Publication year - 2017
Publication title -
crop science
Language(s) - English
Resource type - Journals
SCImago Journal Rank - 0.76
H-Index - 147
eISSN - 1435-0653
pISSN - 0011-183X
DOI - 10.2135/cropsci2016.06.0453
Subject(s) - biology , quantitative trait locus , germplasm , single nucleotide polymorphism , trait , preharvest , marker assisted selection , snp , genotyping , selection (genetic algorithm) , genetic marker , genetics , microbiology and biotechnology , genotype , agronomy , botany , gene , machine learning , postharvest , computer science , programming language
Preharvest sprouting (PHS) is a major problem in wheat ( Triticum aestivum L.) that occurs when grains in a mature spike germinate before harvest, resulting in reduced yield, quality, and grain sale price.
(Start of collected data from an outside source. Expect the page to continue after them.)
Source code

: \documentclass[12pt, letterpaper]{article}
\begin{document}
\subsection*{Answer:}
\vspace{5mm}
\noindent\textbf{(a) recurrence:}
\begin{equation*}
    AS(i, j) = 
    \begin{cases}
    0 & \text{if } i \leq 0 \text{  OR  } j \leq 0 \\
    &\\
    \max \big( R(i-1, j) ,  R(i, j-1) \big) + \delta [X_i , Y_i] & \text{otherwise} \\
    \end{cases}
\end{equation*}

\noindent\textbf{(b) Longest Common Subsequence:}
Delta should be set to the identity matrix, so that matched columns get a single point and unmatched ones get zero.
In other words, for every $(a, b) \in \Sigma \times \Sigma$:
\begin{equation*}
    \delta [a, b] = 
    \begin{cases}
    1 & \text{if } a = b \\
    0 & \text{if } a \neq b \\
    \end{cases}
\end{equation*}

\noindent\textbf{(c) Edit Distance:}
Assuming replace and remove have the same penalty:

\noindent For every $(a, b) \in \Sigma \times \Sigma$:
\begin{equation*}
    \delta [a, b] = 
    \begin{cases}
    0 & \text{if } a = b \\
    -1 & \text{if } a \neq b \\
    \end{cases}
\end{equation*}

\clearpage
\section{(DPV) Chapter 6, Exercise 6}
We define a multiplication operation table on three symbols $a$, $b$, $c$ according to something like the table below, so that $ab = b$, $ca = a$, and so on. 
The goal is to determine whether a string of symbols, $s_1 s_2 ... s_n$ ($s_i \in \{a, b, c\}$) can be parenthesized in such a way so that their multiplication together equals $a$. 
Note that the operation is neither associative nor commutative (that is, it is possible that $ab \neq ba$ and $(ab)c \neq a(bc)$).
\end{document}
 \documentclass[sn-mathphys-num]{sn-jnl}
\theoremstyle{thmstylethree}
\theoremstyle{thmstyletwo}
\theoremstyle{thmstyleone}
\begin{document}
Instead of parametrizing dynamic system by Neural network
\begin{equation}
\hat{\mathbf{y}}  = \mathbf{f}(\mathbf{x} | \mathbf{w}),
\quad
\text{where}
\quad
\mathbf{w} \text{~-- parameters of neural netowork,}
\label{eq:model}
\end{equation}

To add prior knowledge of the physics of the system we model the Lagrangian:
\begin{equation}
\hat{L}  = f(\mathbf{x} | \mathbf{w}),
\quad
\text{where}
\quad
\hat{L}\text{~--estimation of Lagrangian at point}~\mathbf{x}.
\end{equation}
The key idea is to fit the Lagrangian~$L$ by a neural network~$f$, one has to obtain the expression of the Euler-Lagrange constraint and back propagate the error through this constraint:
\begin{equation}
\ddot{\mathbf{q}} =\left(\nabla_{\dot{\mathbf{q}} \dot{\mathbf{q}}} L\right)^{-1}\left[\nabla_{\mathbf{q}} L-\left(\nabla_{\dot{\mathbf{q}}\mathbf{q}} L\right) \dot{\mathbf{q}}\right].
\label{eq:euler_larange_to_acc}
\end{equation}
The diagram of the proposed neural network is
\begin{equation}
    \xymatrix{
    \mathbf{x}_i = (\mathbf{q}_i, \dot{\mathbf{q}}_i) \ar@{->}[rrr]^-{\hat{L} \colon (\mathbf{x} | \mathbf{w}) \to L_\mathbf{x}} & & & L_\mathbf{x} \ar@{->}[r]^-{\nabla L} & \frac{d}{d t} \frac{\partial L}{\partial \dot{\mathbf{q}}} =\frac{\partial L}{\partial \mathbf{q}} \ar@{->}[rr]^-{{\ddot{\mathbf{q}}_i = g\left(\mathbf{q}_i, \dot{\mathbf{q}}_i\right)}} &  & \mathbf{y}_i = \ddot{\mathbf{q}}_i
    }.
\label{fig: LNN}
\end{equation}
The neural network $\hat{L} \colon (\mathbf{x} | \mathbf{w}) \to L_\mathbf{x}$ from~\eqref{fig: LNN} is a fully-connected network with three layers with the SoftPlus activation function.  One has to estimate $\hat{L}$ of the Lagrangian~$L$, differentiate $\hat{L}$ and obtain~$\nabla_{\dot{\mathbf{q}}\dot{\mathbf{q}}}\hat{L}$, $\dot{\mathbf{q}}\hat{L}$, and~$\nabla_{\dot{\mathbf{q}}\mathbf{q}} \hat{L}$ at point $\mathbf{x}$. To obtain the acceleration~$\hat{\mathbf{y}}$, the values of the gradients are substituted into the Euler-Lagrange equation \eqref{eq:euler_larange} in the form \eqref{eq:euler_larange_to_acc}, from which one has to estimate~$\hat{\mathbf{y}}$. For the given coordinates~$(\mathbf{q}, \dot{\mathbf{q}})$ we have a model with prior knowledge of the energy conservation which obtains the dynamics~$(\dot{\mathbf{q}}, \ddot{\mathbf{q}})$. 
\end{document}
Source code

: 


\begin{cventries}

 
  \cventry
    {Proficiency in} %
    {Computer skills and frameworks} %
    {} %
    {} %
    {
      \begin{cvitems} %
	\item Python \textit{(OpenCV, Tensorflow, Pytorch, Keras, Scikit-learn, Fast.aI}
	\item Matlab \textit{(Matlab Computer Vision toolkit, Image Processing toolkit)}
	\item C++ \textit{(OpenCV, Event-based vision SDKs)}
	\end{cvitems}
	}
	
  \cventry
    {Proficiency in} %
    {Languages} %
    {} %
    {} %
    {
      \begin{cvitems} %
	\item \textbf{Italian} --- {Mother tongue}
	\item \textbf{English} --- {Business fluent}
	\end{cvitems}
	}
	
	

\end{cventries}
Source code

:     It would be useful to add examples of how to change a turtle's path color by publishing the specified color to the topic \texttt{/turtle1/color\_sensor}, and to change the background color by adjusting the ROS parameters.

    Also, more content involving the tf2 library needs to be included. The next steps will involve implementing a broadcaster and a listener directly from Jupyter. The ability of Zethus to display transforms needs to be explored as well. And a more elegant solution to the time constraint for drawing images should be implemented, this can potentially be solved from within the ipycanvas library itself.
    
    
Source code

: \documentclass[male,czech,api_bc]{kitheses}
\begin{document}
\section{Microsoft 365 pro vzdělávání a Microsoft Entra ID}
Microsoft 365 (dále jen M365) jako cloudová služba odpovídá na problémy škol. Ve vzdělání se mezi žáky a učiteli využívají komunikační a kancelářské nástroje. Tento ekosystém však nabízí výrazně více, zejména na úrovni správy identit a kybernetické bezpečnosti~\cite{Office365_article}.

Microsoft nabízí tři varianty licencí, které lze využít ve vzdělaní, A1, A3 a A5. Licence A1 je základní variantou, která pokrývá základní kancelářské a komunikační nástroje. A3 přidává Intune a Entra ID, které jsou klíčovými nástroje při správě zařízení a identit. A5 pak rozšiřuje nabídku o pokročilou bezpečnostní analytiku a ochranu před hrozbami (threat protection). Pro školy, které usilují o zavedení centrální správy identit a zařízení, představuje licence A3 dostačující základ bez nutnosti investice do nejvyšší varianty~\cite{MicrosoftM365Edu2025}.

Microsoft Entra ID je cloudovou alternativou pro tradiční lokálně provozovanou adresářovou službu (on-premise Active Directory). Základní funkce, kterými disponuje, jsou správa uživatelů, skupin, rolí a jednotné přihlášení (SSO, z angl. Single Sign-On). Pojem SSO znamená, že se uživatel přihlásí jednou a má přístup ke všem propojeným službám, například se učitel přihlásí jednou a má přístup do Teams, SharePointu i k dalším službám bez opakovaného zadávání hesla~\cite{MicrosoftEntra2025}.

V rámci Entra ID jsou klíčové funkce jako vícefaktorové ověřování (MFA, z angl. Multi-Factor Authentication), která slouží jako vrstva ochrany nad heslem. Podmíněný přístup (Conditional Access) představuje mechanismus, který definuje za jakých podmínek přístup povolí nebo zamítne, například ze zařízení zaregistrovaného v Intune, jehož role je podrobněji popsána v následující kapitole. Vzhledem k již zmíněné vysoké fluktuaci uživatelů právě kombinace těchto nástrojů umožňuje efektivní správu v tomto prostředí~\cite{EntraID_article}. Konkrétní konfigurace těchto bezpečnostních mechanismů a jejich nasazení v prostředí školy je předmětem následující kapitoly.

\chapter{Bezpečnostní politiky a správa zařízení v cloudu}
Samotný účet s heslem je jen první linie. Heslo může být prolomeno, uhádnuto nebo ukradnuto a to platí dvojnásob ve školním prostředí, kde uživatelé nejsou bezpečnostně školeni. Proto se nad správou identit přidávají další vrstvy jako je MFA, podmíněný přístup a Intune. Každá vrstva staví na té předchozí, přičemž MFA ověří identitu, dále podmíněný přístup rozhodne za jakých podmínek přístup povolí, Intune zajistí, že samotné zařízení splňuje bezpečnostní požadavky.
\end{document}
Improving PHS tolerance is a challenge to wheat breeders because it is quantitatively inherited and tedious to score. Genomic selection (GS) is particularly useful for predicting phenotypes that are costly and time consuming to assess. In our study, single nucleotide polymorphism (SNP) markers obtained by genotyping‐by‐sequencing were used to identify significant marker trait associations and develop predictive models for PHS tolerance. A panel of 1118 breeding lines and cultivars (genotypes) representative of U.S. Great Plains hard winter wheat germplasm was scored for PHS tolerance over multiple years. A genomewide association approach was used to identify quantitative trait loci (QTL) among the individuals. Two primary factors were examined for their influence on model accuracy: the effect of including identified QTL and kernel color as fixed effects in the model and increasing marker number. Model accuracy did not improve with kernel color information, but weighting QTL increased predictive performance. Thus, the combination of marker‐assisted and genomic selection outperformed all other methods. Optimum marker number was reached at 4000 SNPs. Overall, model accuracies were promising (0.49 to 0.62) and confirm effectiveness of GS for predicting PHS tolerance in wheat.